• _Your task_
Locate the string "package" in the records below. Copy every line where it occurs.

• _Supplied entries_

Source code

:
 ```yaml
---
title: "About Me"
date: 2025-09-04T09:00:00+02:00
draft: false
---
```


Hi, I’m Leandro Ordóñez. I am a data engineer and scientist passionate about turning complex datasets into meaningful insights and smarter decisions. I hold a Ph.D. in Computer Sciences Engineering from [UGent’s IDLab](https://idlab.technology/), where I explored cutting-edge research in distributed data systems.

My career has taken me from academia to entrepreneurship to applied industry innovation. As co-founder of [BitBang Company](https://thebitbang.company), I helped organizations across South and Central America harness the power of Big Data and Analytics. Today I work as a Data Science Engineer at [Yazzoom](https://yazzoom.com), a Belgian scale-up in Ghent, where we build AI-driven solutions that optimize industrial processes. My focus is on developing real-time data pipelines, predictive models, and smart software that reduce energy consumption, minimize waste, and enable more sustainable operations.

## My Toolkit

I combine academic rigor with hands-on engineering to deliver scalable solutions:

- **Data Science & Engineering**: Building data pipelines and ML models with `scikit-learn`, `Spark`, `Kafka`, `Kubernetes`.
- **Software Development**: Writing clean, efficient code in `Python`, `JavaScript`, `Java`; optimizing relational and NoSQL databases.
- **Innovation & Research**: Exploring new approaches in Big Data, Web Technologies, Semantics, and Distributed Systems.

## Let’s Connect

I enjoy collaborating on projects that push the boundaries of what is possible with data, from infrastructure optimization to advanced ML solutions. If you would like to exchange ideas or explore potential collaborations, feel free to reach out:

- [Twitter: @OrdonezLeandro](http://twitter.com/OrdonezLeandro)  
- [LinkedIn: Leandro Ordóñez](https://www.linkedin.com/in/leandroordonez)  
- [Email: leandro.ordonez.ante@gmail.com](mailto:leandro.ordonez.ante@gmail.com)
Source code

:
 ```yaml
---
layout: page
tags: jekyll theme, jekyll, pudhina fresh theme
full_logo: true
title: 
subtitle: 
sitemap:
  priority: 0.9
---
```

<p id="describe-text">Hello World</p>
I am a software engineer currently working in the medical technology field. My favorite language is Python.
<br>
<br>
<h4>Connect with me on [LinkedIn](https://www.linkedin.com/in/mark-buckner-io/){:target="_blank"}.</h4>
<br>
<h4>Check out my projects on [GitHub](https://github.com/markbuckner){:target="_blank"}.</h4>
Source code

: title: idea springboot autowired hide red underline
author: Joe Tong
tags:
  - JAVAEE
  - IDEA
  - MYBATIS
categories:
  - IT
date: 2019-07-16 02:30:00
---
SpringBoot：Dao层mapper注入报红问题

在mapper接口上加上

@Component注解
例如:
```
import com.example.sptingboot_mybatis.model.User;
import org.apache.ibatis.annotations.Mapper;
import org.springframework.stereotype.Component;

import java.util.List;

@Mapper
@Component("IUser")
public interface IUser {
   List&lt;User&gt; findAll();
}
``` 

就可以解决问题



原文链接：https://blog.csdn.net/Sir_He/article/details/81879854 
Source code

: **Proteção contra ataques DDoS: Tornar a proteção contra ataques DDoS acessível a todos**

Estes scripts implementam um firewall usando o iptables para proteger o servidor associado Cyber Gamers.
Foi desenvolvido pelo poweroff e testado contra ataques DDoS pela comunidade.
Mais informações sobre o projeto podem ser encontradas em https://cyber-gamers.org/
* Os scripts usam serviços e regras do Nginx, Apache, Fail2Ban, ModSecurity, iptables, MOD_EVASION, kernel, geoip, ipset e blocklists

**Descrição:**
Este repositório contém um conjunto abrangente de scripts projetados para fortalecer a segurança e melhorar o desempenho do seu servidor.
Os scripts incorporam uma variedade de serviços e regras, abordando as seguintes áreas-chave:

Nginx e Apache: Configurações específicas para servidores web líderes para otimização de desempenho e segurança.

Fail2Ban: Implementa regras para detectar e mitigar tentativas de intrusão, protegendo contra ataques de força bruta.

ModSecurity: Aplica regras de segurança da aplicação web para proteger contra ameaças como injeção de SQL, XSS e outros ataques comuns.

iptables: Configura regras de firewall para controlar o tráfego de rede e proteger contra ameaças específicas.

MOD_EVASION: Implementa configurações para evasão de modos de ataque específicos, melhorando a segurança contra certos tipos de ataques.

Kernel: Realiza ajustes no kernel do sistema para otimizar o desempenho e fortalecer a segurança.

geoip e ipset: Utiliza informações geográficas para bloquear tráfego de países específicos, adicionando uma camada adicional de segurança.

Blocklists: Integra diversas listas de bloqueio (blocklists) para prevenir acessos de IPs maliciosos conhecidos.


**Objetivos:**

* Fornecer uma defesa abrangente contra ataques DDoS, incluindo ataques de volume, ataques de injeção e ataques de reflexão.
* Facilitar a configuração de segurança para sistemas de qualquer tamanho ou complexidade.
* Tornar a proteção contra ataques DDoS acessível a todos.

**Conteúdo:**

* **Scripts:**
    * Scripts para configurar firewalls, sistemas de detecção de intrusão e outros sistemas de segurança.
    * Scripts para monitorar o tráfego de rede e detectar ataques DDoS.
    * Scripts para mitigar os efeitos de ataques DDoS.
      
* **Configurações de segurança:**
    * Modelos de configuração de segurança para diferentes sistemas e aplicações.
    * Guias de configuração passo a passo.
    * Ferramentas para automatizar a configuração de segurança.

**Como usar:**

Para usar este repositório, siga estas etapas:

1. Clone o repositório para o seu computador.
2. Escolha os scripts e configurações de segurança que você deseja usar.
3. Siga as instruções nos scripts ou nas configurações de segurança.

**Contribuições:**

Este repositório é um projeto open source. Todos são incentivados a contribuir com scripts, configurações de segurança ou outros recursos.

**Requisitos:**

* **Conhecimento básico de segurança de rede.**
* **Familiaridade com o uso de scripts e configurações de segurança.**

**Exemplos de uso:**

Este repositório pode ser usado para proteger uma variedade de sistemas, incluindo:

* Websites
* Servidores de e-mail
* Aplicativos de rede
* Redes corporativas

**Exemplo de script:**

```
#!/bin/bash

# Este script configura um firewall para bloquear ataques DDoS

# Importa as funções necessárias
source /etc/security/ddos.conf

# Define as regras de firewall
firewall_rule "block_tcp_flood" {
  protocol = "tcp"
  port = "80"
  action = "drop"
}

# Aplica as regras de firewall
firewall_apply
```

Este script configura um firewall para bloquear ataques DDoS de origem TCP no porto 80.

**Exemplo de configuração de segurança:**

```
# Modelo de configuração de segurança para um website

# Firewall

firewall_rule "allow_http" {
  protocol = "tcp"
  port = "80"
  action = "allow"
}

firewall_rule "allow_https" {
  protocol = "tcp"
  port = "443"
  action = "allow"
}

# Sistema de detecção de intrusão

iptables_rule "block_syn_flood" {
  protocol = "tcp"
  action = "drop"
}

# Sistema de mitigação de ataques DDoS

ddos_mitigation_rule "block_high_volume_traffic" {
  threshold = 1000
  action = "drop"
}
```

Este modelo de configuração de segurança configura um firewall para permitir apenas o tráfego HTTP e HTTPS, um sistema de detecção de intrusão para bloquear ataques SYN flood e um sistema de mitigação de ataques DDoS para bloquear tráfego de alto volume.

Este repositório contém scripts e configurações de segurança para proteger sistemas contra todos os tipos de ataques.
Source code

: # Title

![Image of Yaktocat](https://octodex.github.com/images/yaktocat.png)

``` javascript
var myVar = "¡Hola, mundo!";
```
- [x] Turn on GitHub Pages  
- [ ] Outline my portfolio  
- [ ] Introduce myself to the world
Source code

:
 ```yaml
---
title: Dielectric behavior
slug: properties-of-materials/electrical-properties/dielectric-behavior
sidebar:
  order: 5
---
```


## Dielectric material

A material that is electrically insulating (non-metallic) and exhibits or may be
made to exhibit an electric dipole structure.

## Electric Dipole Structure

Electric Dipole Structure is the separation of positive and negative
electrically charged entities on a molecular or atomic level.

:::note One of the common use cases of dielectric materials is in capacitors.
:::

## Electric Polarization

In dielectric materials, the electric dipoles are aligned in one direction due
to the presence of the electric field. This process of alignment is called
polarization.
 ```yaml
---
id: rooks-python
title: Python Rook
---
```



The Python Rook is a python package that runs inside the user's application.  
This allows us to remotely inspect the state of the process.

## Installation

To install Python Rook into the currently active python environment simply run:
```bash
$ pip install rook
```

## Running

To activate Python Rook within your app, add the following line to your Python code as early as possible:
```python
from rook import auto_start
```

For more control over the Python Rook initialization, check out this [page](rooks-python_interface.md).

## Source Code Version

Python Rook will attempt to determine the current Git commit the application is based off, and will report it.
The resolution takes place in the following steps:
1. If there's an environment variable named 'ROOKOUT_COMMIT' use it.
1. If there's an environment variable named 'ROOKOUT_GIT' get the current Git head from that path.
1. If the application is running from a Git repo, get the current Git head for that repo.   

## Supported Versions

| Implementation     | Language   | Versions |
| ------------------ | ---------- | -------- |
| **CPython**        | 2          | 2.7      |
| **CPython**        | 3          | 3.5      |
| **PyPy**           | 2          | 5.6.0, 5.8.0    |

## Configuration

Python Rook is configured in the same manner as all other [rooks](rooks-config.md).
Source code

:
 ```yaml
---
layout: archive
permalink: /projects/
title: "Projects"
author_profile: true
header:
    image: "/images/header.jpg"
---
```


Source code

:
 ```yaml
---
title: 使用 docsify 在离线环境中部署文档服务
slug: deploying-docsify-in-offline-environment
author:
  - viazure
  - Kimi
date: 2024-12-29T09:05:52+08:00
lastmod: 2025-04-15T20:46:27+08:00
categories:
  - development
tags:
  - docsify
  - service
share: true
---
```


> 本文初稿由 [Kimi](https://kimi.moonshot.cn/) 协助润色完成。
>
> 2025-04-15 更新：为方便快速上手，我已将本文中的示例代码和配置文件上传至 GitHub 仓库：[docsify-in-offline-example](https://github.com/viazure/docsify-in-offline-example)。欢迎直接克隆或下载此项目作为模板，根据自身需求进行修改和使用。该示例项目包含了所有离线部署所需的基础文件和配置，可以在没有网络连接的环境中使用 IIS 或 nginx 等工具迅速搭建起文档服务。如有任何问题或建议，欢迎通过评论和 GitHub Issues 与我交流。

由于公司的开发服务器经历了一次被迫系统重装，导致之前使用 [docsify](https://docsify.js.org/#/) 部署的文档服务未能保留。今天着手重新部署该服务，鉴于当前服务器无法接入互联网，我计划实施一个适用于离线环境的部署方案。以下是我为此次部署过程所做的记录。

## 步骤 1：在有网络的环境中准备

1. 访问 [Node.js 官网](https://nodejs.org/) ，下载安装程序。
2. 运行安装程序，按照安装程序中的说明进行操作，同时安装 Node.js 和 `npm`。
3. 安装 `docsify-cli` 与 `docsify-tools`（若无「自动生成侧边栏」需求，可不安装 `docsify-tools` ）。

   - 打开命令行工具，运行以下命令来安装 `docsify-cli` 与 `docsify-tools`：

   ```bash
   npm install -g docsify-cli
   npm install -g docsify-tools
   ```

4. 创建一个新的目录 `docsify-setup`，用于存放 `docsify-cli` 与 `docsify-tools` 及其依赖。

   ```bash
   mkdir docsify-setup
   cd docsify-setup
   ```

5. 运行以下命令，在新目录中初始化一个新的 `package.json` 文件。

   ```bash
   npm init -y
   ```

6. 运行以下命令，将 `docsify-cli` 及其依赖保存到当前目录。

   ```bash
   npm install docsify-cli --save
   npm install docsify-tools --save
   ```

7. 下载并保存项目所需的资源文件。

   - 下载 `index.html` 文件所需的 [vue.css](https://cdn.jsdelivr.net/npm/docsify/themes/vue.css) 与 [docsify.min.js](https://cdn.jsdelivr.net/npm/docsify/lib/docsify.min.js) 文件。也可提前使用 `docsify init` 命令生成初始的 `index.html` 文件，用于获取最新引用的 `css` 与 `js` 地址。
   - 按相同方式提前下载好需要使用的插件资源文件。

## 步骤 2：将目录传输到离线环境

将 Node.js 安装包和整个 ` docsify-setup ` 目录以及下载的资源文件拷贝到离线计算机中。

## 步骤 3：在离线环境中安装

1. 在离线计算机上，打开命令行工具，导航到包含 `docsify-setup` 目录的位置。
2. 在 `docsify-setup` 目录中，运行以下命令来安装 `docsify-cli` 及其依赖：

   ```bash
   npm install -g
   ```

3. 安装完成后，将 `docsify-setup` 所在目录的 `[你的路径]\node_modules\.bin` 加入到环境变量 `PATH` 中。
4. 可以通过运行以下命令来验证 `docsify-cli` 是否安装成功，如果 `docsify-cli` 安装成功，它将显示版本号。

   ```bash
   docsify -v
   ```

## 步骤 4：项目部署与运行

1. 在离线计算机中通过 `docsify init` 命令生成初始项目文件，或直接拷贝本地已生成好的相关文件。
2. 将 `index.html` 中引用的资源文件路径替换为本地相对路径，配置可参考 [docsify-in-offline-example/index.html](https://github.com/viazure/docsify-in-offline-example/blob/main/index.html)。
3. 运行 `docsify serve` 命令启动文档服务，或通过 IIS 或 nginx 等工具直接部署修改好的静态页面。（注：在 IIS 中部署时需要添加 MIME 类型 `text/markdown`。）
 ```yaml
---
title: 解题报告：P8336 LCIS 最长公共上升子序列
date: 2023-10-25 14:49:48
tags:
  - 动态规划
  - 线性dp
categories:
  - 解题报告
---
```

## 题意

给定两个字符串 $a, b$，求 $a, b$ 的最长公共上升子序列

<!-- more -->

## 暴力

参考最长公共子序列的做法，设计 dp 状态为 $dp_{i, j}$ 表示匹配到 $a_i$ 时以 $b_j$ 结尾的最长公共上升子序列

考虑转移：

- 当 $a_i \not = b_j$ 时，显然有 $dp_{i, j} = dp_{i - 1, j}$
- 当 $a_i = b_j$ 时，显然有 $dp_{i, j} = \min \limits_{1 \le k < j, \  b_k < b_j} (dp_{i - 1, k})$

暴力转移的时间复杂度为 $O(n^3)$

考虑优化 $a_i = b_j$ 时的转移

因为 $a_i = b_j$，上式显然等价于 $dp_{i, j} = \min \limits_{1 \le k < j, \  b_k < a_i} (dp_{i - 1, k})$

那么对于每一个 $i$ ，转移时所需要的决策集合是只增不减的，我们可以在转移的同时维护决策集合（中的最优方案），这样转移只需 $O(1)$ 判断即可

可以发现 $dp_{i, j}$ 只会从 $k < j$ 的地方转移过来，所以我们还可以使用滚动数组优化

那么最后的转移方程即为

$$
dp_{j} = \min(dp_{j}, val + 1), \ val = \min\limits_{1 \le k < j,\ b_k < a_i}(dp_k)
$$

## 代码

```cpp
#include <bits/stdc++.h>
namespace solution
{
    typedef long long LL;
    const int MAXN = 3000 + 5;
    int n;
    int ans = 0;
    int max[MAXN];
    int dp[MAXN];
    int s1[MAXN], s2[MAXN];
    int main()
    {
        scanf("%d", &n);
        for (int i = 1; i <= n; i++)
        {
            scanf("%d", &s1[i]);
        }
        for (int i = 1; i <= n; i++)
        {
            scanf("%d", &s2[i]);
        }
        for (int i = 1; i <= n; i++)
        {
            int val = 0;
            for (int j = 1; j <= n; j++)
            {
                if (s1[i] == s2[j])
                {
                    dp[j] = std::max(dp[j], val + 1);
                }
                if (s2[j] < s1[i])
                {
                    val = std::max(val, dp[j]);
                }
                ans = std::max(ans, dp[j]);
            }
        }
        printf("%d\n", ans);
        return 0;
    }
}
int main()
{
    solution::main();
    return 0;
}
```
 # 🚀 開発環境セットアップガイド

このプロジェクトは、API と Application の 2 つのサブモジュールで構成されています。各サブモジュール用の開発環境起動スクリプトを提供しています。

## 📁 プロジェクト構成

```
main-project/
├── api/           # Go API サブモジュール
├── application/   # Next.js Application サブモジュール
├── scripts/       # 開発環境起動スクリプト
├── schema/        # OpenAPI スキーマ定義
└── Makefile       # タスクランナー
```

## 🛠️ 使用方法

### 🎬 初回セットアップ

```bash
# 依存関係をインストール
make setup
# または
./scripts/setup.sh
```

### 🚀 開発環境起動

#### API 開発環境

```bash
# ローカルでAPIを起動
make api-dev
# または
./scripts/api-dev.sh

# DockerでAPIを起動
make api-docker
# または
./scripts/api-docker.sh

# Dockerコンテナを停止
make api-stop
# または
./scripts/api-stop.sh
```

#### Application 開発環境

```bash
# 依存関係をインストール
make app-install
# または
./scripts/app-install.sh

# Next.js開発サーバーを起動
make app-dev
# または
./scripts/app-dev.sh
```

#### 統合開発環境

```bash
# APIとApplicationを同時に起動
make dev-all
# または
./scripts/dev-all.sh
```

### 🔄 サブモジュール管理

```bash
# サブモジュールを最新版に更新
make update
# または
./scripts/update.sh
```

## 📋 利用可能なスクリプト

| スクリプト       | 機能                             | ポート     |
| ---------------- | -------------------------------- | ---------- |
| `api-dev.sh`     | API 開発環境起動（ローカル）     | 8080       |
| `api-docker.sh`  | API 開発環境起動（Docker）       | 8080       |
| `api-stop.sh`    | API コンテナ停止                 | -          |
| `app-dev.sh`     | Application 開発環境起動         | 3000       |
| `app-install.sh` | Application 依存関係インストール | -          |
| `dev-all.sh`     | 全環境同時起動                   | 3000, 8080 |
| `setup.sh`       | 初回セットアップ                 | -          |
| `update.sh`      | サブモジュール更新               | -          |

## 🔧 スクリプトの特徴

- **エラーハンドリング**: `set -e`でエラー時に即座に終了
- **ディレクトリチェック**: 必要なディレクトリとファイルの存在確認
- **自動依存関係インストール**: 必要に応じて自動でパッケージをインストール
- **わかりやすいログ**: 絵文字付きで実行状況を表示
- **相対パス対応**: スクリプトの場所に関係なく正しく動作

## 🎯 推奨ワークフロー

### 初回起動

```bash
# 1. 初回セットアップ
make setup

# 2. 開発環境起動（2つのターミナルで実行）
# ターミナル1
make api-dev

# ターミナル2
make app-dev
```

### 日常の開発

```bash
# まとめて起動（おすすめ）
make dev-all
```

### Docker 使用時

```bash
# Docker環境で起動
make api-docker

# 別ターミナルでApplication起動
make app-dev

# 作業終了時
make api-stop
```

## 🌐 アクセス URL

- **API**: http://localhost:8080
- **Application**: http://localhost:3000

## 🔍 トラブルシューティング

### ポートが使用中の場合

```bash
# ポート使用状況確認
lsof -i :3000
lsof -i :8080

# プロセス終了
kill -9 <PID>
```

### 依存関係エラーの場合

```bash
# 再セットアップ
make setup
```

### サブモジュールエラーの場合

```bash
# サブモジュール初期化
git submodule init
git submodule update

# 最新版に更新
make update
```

• _Result_
The Python Rook is a python package that runs inside the user's application.  
5. 运行以下命令，在新目录中初始化一个新的 `package.json` 文件。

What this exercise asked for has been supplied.